YOUR INSTRUCTIONS>
Copy each line that includes the string "have" from the material into your answer.

+ + + + + + +

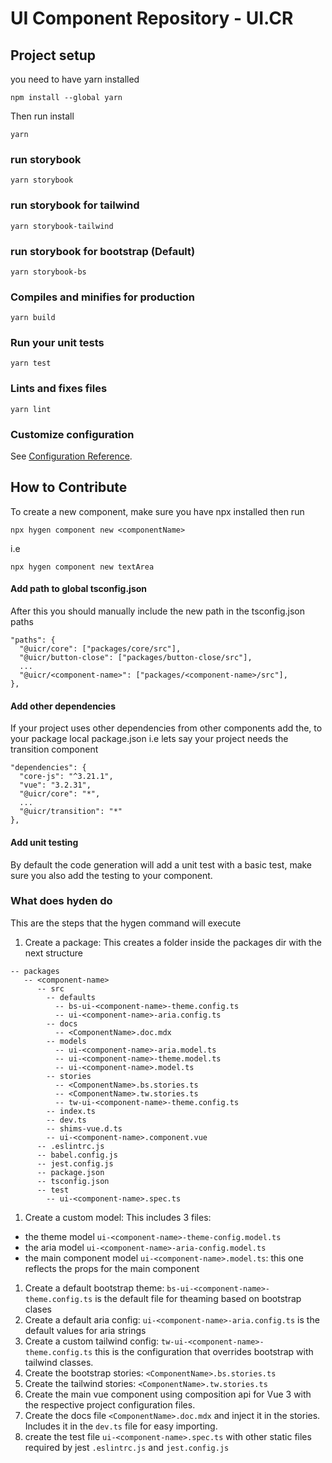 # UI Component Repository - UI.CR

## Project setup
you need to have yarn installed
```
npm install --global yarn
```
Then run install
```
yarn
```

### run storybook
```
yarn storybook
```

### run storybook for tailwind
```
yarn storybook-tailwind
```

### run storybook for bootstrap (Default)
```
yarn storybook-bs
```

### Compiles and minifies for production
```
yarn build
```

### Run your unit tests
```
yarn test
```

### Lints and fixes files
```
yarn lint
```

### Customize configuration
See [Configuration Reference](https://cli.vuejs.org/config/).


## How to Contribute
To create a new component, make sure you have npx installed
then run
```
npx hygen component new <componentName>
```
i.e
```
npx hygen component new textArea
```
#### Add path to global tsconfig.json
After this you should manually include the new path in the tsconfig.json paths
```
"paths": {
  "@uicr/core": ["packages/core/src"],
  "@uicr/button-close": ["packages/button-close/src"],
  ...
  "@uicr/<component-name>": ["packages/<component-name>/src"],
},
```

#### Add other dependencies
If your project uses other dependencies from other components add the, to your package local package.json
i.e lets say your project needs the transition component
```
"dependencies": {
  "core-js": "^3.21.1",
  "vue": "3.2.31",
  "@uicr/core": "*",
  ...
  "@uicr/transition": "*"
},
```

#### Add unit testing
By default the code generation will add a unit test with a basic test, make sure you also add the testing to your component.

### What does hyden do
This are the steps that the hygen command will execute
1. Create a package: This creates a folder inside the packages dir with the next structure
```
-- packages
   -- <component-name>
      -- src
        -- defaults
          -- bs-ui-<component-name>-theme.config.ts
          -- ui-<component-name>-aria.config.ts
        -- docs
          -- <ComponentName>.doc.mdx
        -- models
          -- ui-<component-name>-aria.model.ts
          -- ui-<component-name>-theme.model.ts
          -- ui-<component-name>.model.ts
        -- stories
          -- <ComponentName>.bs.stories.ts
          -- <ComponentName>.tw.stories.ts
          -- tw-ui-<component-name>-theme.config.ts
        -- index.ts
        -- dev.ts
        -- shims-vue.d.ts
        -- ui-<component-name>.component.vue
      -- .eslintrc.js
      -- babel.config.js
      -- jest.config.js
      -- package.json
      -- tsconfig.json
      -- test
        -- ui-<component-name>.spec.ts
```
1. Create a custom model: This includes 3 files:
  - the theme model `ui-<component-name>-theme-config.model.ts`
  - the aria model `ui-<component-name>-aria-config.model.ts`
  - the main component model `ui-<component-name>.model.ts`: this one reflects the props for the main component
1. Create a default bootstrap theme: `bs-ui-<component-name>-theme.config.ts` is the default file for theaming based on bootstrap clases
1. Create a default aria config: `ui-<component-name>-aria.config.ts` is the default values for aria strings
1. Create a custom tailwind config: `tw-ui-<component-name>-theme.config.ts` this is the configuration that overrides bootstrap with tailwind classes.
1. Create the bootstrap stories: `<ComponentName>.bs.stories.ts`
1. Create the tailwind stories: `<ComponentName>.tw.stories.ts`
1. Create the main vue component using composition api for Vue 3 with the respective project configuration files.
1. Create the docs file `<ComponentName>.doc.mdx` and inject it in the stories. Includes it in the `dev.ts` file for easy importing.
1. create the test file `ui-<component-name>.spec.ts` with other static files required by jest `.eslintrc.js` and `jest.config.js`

+ + + + + + +

ANSWER TO THE EXERCISE>
you need to have yarn installed
To create a new component, make sure you have npx installed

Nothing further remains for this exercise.